··· Raw data ···
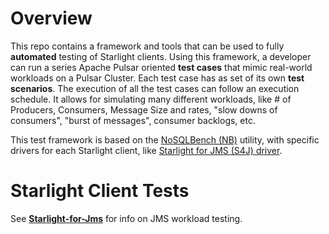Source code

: # Overview

This repo contains a framework and tools that can be used to fully **automated** testing of Starlight clients.  Using this framework, a developer can run a series Apache Pulsar oriented **test cases** that mimic real-world workloads on a Pulsar Cluster. Each test case has as set of its own **test scenarios**. The execution of all the test cases can follow an execution schedule.  It allows for simulating many different workloads, like # of Producers, Consumers, Message Size and rates, "slow downs of consumers", "burst of messages", consumer backlogs, etc.

This test framework is based on the [NoSQLBench (NB)](https://github.com/nosqlbench/nosqlbench) utility, with specific drivers for each Starlight client, like [Starlight for JMS (S4J) driver](https://github.com/nosqlbench/nosqlbench/tree/nb4-maintenance).

# Starlight Client Tests
See **[Starlight-for-Jms](starlight-for-jms/)** for info on JMS workload testing.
···
§ **Task details**: Out of the entries, pull every line that mentions "framework".

§ **Solved problem**:
This repo contains a framework and tools that can be used to fully **automated** testing of Starlight clients.  Using this framework, a developer can run a series Apache Pulsar oriented **test cases** that mimic real-world workloads on a Pulsar Cluster. Each test case has as set of its own **test scenarios**. The execution of all the test cases can follow an execution schedule.  It allows for simulating many different workloads, like # of Producers, Consumers, Message Size and rates, "slow downs of consumers", "burst of messages", consumer backlogs, etc.
This test framework is based on the [NoSQLBench (NB)](https://github.com/nosqlbench/nosqlbench) utility, with specific drivers for each Starlight client, like [Starlight for JMS (S4J) driver](https://github.com/nosqlbench/nosqlbench/tree/nb4-maintenance).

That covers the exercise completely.